## Work instructions
Repeat everything in the listing exactly, except for the images.

## Data provided
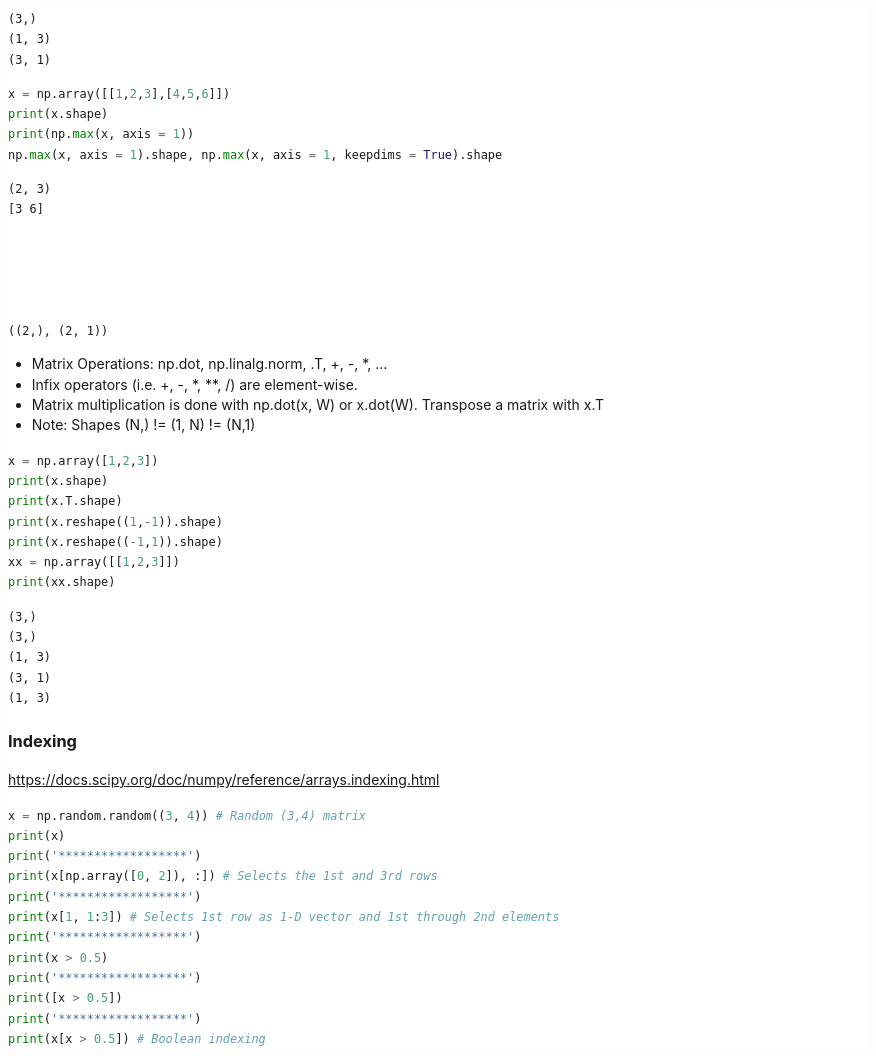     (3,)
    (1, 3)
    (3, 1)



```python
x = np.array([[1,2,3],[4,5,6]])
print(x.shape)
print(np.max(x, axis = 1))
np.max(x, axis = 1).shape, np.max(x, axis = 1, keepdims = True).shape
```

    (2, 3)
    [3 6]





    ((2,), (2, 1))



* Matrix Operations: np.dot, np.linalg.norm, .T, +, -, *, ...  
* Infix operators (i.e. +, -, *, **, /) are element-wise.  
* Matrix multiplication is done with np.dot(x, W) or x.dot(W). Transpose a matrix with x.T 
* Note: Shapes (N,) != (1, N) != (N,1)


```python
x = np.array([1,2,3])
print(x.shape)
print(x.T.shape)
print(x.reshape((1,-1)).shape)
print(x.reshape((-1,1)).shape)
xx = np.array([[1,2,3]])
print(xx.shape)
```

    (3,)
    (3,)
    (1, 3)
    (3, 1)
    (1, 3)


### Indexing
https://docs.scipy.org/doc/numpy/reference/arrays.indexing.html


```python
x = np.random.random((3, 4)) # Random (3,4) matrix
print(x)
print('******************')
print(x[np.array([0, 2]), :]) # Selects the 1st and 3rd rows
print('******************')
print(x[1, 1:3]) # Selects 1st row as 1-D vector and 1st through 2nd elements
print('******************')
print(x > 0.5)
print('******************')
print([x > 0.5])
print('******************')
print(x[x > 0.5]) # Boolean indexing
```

## Finished exercise
     (3,)
    (1, 3)
    (3, 1)



```python
x = np.array([[1,2,3],[4,5,6]])
print(x.shape)
print(np.max(x, axis = 1))
np.max(x, axis = 1).shape, np.max(x, axis = 1, keepdims = True).shape
```

    (2, 3)
    [3 6]





    ((2,), (2, 1))



* Matrix Operations: np.dot, np.linalg.norm, .T, +, -, *, ...  
* Infix operators (i.e. +, -, *, **, /) are element-wise.  
* Matrix multiplication is done with np.dot(x, W) or x.dot(W). Transpose a matrix with x.T 
* Note: Shapes (N,) != (1, N) != (N,1)


```python
x = np.array([1,2,3])
print(x.shape)
print(x.T.shape)
print(x.reshape((1,-1)).shape)
print(x.reshape((-1,1)).shape)
xx = np.array([[1,2,3]])
print(xx.shape)
```

    (3,)
    (3,)
    (1, 3)
    (3, 1)
    (1, 3)


### Indexing
https://docs.scipy.org/doc/numpy/reference/arrays.indexing.html


```python
x = np.random.random((3, 4)) # Random (3,4) matrix
print(x)
print('******************')
print(x[np.array([0, 2]), :]) # Selects the 1st and 3rd rows
print('******************')
print(x[1, 1:3]) # Selects 1st row as 1-D vector and 1st through 2nd elements
print('******************')
print(x > 0.5)
print('******************')
print([x > 0.5])
print('******************')
print(x[x > 0.5]) # Boolean indexing
```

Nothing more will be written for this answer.